** Opening THE RECORDS block **

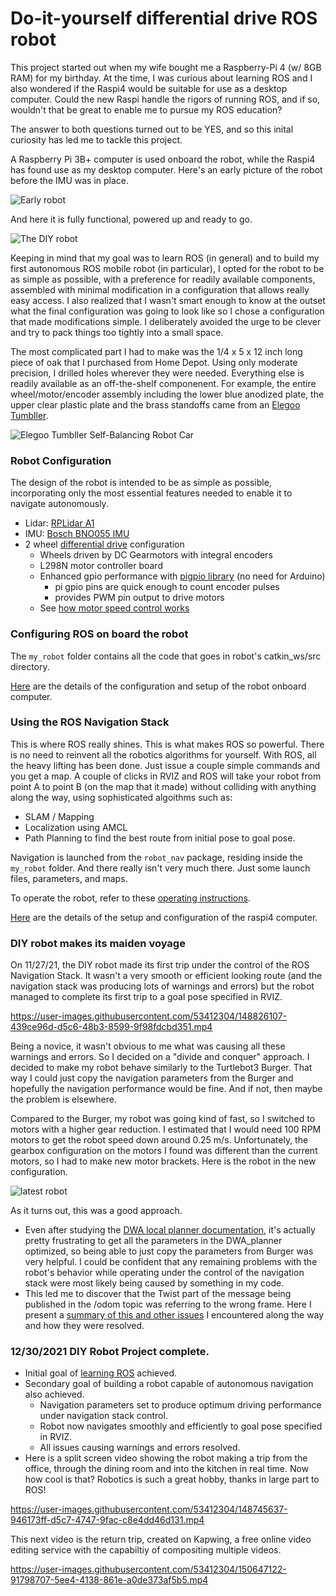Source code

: # Do-it-yourself differential drive ROS robot
This project started out when my wife bought me a Raspberry-Pi 4 (w/ 8GB RAM) for my birthday.
At the time, I was curious about learning ROS and I also wondered if the Raspi4
would be suitable for use as a desktop computer. Could the new Raspi handle the
rigors of running ROS, and if so, wouldn't that be great to enable me to pursue my ROS education?

The answer to both questions turned out to be YES, and so this inital curiosity has led me to tackle this project.

A Raspberry Pi 3B+ computer is used onboard the robot, while
the Raspi4 has found use as my desktop computer. Here's an early picture of the robot before the IMU was in place.

![Early robot](images/early-robot.jpg)

And here it is fully functional, powered up and ready to go.

![The DIY robot](images/robot.jpg)

Keeping in mind that my goal was to learn ROS (in general) and to build my first autonomous ROS mobile robot (in particular), I opted for the robot to be as simple as possible, with a preference for readily available components, assembled with minimal modification in a configuration that allows really easy access. I also realized that I wasn't smart enough to know at the outset what the final configuration was going to look like so I chose a configuration that made modifications simple. I deliberately avoided the urge to be clever and try to pack things too tightly into a small space.

The most complicated part I had to make was the 1/4 x 5 x 12 inch long piece of oak that I purchased from Home Depot. Using only moderate precision, I drilled holes wherever they were needed. Everything else is readily available as an off-the-shelf componenent. For example, the entire wheel/motor/encoder assembly including the lower blue anodized plate, the upper clear plastic plate and the brass standoffs came from an [Elegoo Tumbller](https://www.amazon.com/dp/B07QWJH77V?psc=1&ref=ppx_yo2_dt_b_product_details).

![Elegoo Tumbller Self-Balancing Robot Car](images/elegoo-tumbller.jpg)

### Robot Configuration
The design of the robot is intended to be as simple as possible, incorporating only the most essential features needed to enable it to navigate autonomously.
* Lidar: [RPLidar A1](http://wiki.ros.org/rplidar)
* IMU: [Bosch BNO055 IMU](http://wiki.ros.org/ros_imu_bno055)
* 2 wheel [differential drive](docs/differential-drive.md) configuration
    * Wheels driven by DC Gearmotors with integral encoders
    * L298N motor controller board
    * Enhanced gpio performance with [pigpio library](http://abyz.me.uk/rpi/pigpio/python.html) (no need for Arduino)
        * pi gpio pins are quick enough to count encoder pulses
        * provides PWM pin output to drive motors
    * See [how motor speed control works](docs/motor-speed-control.md)

### Configuring ROS on board the robot
The `my_robot` folder contains all the code that goes in robot's catkin_ws/src directory.

[Here](docs/setup-2nd-computer.md) are the details of the configuration and setup of the robot onboard computer.


### Using the ROS Navigation Stack
This is where ROS really shines. This is what makes ROS so powerful. There is no need to reinvent all the robotics algorithms for yourself. With ROS, all the heavy lifting has been done. Just issue a couple simple commands and you get a map. A couple of clicks in RVIZ and ROS will take your robot from point A to point B (on the map that it made) without colliding with anything along the way, using sophisticated algoithms such as:
* SLAM / Mapping
* Localization using AMCL
* Path Planning to find the best route from initial pose to goal pose.

Navigation is launched from the `robot_nav` package, residing inside the `my_robot` folder. And there really isn't very much there. Just some launch files, parameters, and maps.

To operate the robot, refer to these [operating instructions](docs/operate-robot.md).

[Here](docs/ubuntu-install.md) are the details of the setup and configuration of the raspi4 computer.

### DIY robot makes its maiden voyage
On 11/27/21, the DIY robot made its first trip under the control of the ROS Navigation Stack. It wasn't a very smooth or efficient looking route (and the navigation stack was producing lots of warnings and errors) but the robot managed to complete its first trip to a goal pose specified in RVIZ.

https://user-images.githubusercontent.com/53412304/148826107-439ce96d-d5c6-48b3-8599-9f98fdcbd351.mp4

Being a novice, it wasn't obvious to me what was causing all these warnings and errors. So I decided on a "divide and conquer" approach. I decided to make my robot behave similarly to the Turtlebot3 Burger. That way I could just copy the navigation parameters from the Burger and hopefully the navigation performance would be fine. And if not, then maybe the problem is elsewhere.

Compared to the Burger, my robot was going kind of fast, so I switched to motors with a higher gear reduction. I estimated that I would need 100 RPM motors to get the robot speed down around 0.25 m/s. Unfortunately, the gearbox configuration on the motors I found was different than the current motors, so I had to make new motor brackets. Here is the robot in the new configuration.

![latest robot](images/latest-robot.jpg)

As it turns out, this was a good approach.
* Even after studying the [DWA local planner documentation](http://wiki.ros.org/dwa_local_planner), it's actually pretty frustrating to get all the parameters in the DWA_planner optimized, so being able to just copy the parameters from Burger was very helpful. I could be confident that any remaining problems with the robot's behavior while operating under the control of the navigation stack were most likely being caused by something in my code.
* This led me to discover that the Twist part of the message being published in the /odom topic was referring to the wrong frame. Here I present a [summary of this and other issues](docs/sticky-spots.md) I encountered along the way and how they were resolved.

### 12/30/2021 DIY Robot Project complete.

* Initial goal of [learning ROS](docs/learning-ROS.md) achieved.
* Secondary goal of building a robot capable of autonomous navigation also achieved.
    * Navigation parameters set to produce optimum driving performance under navigation stack control.
    * Robot now navigates smoothly and efficiently to goal pose specified in RVIZ.
    * All issues causing warnings and errors resolved.
* Here is a split screen video showing the robot making a trip from the office, through the dining room and into the kitchen in real time. Now how cool is that? Robotics is such a great hobby, thanks in large part to ROS!

https://user-images.githubusercontent.com/53412304/148745637-946173ff-d5c7-4747-9fac-c8e4dd46d131.mp4

This next video is the return trip, created on Kapwing, a free online video editing service with the capabiltiy of compositing multiple videos.

https://user-images.githubusercontent.com/53412304/150647122-91798707-5ee4-4138-861e-a0de373af5b5.mp4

** Closing THE RECORDS block **

# [WHAT THE EXERCISE ASKS]
Reproduce the opening lines of the material above exactly, ending with the line that contains "At the time, I". Omit every picture.

# [RESPONSE]
Source code

: # Do-it-yourself differential drive ROS robot
This project started out when my wife bought me a Raspberry-Pi 4 (w/ 8GB RAM) for my birthday.
At the time, I was curious about learning ROS and I also wondered if the Raspi4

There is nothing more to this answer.